Stoplist: A stoplist is a list of stopwords. Oracle Text supplies a stoplist for every language. By default during indexing, the system uses the Oracle Text default stoplist for your language. You can edit the default stoplist or create a new one.
|
Note: In Oracle Data Miner, stoplists are shared across all transformations and are not owned by a specific transformation. |
Stoptheme: A stoptheme is a theme to be skipped over during indexing. Stopthemes are specified by adding them to stoplists.
Oracle Text uses stopwords and stopthemes to indicate text that can be safely ignored during text mining.

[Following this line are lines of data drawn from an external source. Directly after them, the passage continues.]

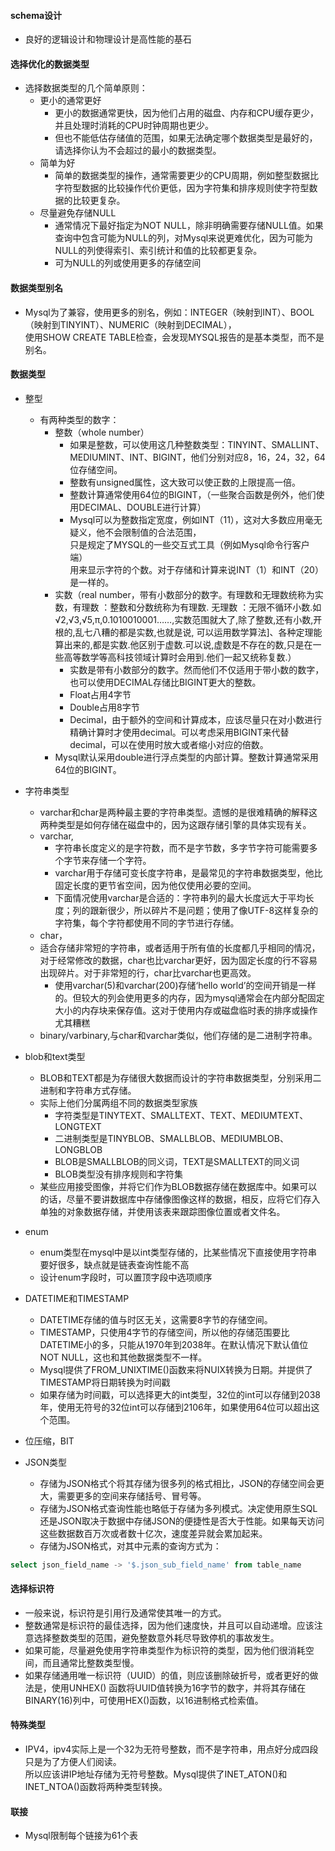 #### schema设计

- 良好的逻辑设计和物理设计是高性能的基石

#### 选择优化的数据类型

- 选择数据类型的几个简单原则：
    - 更小的通常更好
        - 更小的数据通常更快，因为他们占用的磁盘、内存和CPU缓存更少，并且处理时消耗的CPU时钟周期也更少。
        - 但也不能低估存储值的范围，如果无法确定哪个数据类型是最好的，请选择你认为不会超过的最小的数据类型。
    - 简单为好
        - 简单的数据类型的操作，通常需要更少的CPU周期，例如整型数据比字符型数据的比较操作代价更低，因为字符集和排序规则使字符型数据的比较更复杂。
    - 尽量避免存储NULL
        - 通常情况下最好指定为NOT NULL，除非明确需要存储NULL值。如果查询中包含可能为NULL的列，对Mysql来说更难优化，因为可能为NULL的列使得索引、索引统计和值的比较都更复杂。
        - 可为NULL的列或使用更多的存储空间

#### 数据类型别名

- Mysql为了兼容，使用更多的别名，例如：INTEGER（映射到INT）、BOOL（映射到TINYINT）、NUMERIC（映射到DECIMAL），  
  使用SHOW CREATE TABLE检查，会发现MYSQL报告的是基本类型，而不是别名。

#### 数据类型

- 整型
    - 有两种类型的数字：
        - 整数（whole number）
            - 如果是整数，可以使用这几种整数类型：TINYINT、SMALLINT、MEDIUMINT、INT、BIGINT，他们分别对应8，16，24，32，64位存储空间。
            - 整数有unsigned属性，这大致可以使正数的上限提高一倍。
            - 整数计算通常使用64位的BIGINT，（一些聚合函数是例外，他们使用DECIMAL、DOUBLE进行计算）
            - Mysql可以为整数指定宽度，例如INT（11），这对大多数应用毫无疑义，他不会限制值的合法范围，  
              只是规定了MYSQL的一些交互式工具（例如Mysql命令行客户端）  
              用来显示字符的个数。对于存储和计算来说INT（1）和INT（20）是一样的。
        - 实数（real number，带有小数部分的数字。有理数和无理数统称为实数，有理数 ：整数和分数统称为有理数.
          无理数 ：无限不循环小数.如√2,√3,√5,π,0.1010010001……,实数范围就大了,除了整数,还有小数,开根的,乱七八糟的都是实数,也就是说,
          可以运用数学算法]、各种定理能算出来的,都是实数.他区别于虚数.可以说,虚数是不存在的数,只是在一些高等数学等高科技领域计算时会用到.他们一起又统称复数.）
            - 实数是带有小数部分的数字。然而他们不仅适用于带小数的数字，也可以使用DECIMAL存储比BIGINT更大的整数。
            - Float占用4字节
            - Double占用8字节
            - Decimal，由于额外的空间和计算成本，应该尽量只在对小数进行精确计算时才使用decimal。可以考虑采用BIGINT来代替decimal，可以在使用时放大或者缩小对应的倍数。
        - Mysql默认采用double进行浮点类型的内部计算。整数计算通常采用64位的BIGINT。

- 字符串类型
    - varchar和char是两种最主要的字符串类型。遗憾的是很难精确的解释这两种类型是如何存储在磁盘中的，因为这跟存储引擎的具体实现有关。
    - varchar,
        - 字符串长度定义的是字符数，而不是字节数，多字节字符可能需要多个字节来存储一个字符。
        - varchar用于存储可变长度字符串，是最常见的字符串数据类型，他比固定长度的更节省空间，因为他仅使用必要的空间。
        - 下面情况使用varchar是合适的：字符串列的最大长度远大于平均长度；列的跟新很少，所以碎片不是问题；使用了像UTF-8这样复杂的字符集，每个字符都使用不同的字节进行存储。
    - char，
    - 适合存储非常短的字符串，或者适用于所有值的长度都几乎相同的情况，对于经常修改的数据，char也比varchar更好，因为固定长度的行不容易出现碎片。对于非常短的行，char比varchar也更高效。
        - 使用varchar(5)和varchar(200)存储‘hello
          world’的空间开销是一样的。但较大的列会使用更多的内存，因为mysql通常会在内部分配固定大小的内存块来保存值。这对于使用内存或磁盘临时表的排序或操作尤其糟糕
    - binary/varbinary,与char和varchar类似，他们存储的是二进制字符串。

- blob和text类型
    - BLOB和TEXT都是为存储很大数据而设计的字符串数据类型，分别采用二进制和字符串方式存储。
    - 实际上他们分属两组不同的数据类型家族
        - 字符类型是TINYTEXT、SMALLTEXT、TEXT、MEDIUMTEXT、LONGTEXT
        - 二进制类型是TINYBLOB、SMALLBLOB、MEDIUMBLOB、LONGBLOB
        - BLOB是SMALLBLOB的同义词，TEXT是SMALLTEXT的同义词
        - BLOB类型没有排序规则和字符集
    - 某些应用接受图像，并将它们作为BLOB数据存储在数据库中。如果可以的话，尽量不要讲数据库中存储像图像这样的数据，相反，应将它们存入单独的对象数据存储，并使用该表来跟踪图像位置或者文件名。

- enum
    - enum类型在mysql中是以int类型存储的，比某些情况下直接使用字符串要好很多，缺点就是链表查询性能不高
    - 设计enum字段时，可以置顶字段中选项顺序

- DATETIME和TIMESTAMP
    - DATETIME存储的值与时区无关，这需要8字节的存储空间。
    - TIMESTAMP，只使用4字节的存储空间，所以他的存储范围要比DATETIME小的多，只能从1970年到2038年。在默认情况下默认值位NOT
      NULL，这也和其他数据类型不一样。
    - Mysql提供了FROM_UNIXTIME()函数来将NUIX转换为日期。并提供了TIMESTAMP将日期转换为时间戳
    - 如果存储为时间戳，可以选择更大的int类型，32位的int可以存储到2038年，使用无符号的32位int可以存储到2106年，如果使用64位可以超出这个范围。

- 位压缩，BIT

- JSON类型
    - 存储为JSON格式个将其存储为很多列的格式相比，JSON的存储空间会更大，需要更多的空间来存储括号、冒号等。
    - 存储为JSON格式查询性能也略低于存储为多列模式。决定使用原生SQL还是JSON取决于数据中存储JSON的便捷性是否大于性能。如果每天访问这些数据数百万次或者数十亿次，速度差异就会累加起来。
    - 存储为JSON格式，对其中元素的查询方式为：

``` sql
select json_field_name -> '$.json_sub_field_name' from table_name
```

#### 选择标识符

- 一般来说，标识符是引用行及通常使其唯一的方式。
- 整数通常是标识符的最佳选择，因为他们速度快，并且可以自动递增。应该注意选择整数类型的范围，避免整数意外耗尽导致停机的事故发生。
- 如果可能，尽量避免使用字符串类型作为标识符的类型，因为他们很消耗空间，而且通常比整数类型慢。
- 如果存储通用唯一标识符（UUID）的值，则应该删除破折号，或者更好的做法是，使用UNHEX()
  函数将UUID值转换为16字节的数字，并将其存储在BINARY(16)列中，可使用HEX()函数，以16进制格式检索值。

#### 特殊类型

- IPV4，ipv4实际上是一个32为无符号整数，而不是字符串，用点好分成四段只是为了方便人们阅读。  
  所以应该讲IP地址存储为无符号整数。Mysql提供了INET_ATON()和INET_NTOA()函数将两种类型转换。

#### 联接

- Mysql限制每个链接为61个表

The Oracle Text Lexer breaks source text into tokens or themes—usually words—in accordance with a specified language. To extract tokens, the Lexer uses parameters as defined by a lexer preference. These parameters include:
Definitions for the characters that separate tokens. For example, whitespace.
Conditions to convert text to all uppercase or not.
Text analysis text to create theme tokens. This is done when theme indexing is enabled.